Las recientes decisiones del TS y del CGPJ, contrarias a nombramientos propuestos por el gobierno, permiten lecturas distintas e incluso contrapuestas. De una parte, sólo cabe considerar como una prueba evidente de la fortaleza de nuestro Estado de derecho, que una asociación de carácter civil consiga anular un nombramiento del gobierno, mediante un recurso a la sala correspondiente del Tribunal Supremo. De igual forma, se puede deducir que la división de poderes goza de inmejorable salud en nuestro país, cuando el CGPJ informa contrariamente al nombramiento de un Fiscal general nombrado por el ejecutivo. Podemos concluir que ambos hechos desmienten las apocalípticas acusaciones, en España y Europa, sobre fin de nuestro Estado de derecho y de la democracia, de una oposición política y mediática instalada en lo que llama, la historiadora Marta Rebrón, absolutismo del superlativo. Todo parece positivo si nos abstraemos de la realidad del conflicto abierto entre los distintos poderes del Estado: el motivo argüido es la Ley de Amnistía y la mención al lawfare en el acuerdo entre el PSOE y Junts, que también contiene la infame interpretación del independentismo sobre el procés.
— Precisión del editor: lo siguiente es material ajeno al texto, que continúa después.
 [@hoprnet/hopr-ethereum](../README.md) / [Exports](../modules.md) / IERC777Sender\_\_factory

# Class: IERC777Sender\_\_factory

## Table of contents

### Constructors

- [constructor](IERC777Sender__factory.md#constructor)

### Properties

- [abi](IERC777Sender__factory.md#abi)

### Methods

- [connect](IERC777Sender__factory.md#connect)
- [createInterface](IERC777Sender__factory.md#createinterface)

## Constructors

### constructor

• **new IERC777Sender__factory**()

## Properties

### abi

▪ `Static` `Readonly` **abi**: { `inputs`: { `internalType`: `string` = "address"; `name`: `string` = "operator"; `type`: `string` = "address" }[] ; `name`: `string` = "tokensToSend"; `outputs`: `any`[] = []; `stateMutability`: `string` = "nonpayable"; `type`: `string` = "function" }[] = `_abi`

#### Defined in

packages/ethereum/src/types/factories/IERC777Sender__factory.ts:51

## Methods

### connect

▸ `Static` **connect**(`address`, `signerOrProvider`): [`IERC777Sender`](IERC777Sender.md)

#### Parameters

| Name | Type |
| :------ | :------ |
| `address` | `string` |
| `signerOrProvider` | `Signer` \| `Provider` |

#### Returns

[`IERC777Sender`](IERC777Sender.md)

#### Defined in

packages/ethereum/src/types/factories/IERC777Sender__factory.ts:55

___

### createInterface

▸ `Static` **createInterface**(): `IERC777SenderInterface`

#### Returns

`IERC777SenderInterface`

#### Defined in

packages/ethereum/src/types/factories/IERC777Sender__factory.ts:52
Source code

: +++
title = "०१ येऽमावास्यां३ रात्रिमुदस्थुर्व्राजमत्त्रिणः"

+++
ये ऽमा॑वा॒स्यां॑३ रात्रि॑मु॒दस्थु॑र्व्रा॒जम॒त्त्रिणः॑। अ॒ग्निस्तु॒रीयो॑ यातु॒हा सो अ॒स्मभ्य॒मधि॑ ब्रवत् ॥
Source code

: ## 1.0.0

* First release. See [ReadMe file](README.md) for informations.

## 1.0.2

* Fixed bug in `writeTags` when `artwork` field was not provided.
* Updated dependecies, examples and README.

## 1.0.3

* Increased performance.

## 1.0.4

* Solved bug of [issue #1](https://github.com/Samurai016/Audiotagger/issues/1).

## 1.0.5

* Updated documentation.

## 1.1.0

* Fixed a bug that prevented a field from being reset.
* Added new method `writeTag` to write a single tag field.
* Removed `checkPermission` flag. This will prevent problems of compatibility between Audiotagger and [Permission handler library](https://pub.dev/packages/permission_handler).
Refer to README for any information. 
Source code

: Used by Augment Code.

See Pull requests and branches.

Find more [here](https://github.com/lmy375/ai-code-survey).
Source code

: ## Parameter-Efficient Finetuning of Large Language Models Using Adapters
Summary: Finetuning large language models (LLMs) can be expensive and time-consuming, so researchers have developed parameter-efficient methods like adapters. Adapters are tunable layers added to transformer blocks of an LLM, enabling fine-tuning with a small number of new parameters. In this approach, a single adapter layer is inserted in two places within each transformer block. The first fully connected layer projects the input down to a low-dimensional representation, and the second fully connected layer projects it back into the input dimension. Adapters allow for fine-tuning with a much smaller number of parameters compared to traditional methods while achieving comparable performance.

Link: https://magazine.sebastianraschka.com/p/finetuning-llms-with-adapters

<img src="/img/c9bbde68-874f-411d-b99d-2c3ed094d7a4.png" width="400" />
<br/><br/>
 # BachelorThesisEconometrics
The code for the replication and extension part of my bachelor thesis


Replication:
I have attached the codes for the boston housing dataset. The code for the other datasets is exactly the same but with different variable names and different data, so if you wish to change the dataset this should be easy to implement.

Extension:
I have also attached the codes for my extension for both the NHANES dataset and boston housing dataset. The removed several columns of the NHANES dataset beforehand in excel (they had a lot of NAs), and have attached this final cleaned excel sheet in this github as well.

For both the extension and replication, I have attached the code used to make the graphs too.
A pesar de la beligerancia, ni el Estado de derecho, ni la democracia peligran en nuestro país. Es cierto que las decisiones de uno y otro órgano de carácter judicial son inéditas, pero no es menos cierto que las excepciones se han convertido en regla en nuestros asuntos públicos: la cada vez más compleja aritmética parlamentaria exige forzar líneas -antes no forzadas- que habrá que aceptar siempre y cuando no excedan los límites constitucionales y tenga el apoyo de la mayoría parlamentaria. Pero no es nada nuevo que se fuercen límites. Por ejemplo, la desmedida reacción del CGPJ contra la ley de amnistía, antes de que esta se conociese, dejó ver con transparencia la razón por la que permanecen en sus cargos, tras cinco años de caducidad, los airados vocales: su papel de correa de trasmisión de los intereses del partido que bloquea su renovación. Por supuesto, dichos vocales actúan de esa forma haciendo uso de su sagrada independencia.

Ni gobierno antidemocrático, ni lawfare, pero sí una crisis institucional que las partes no parecen querer parar: una batalla que nadie puede ganar y cuyo final sólo puede conducir a preservar el imprescindible equilibrio entre poderes y contrapoderes de nuestro sistema constitucional.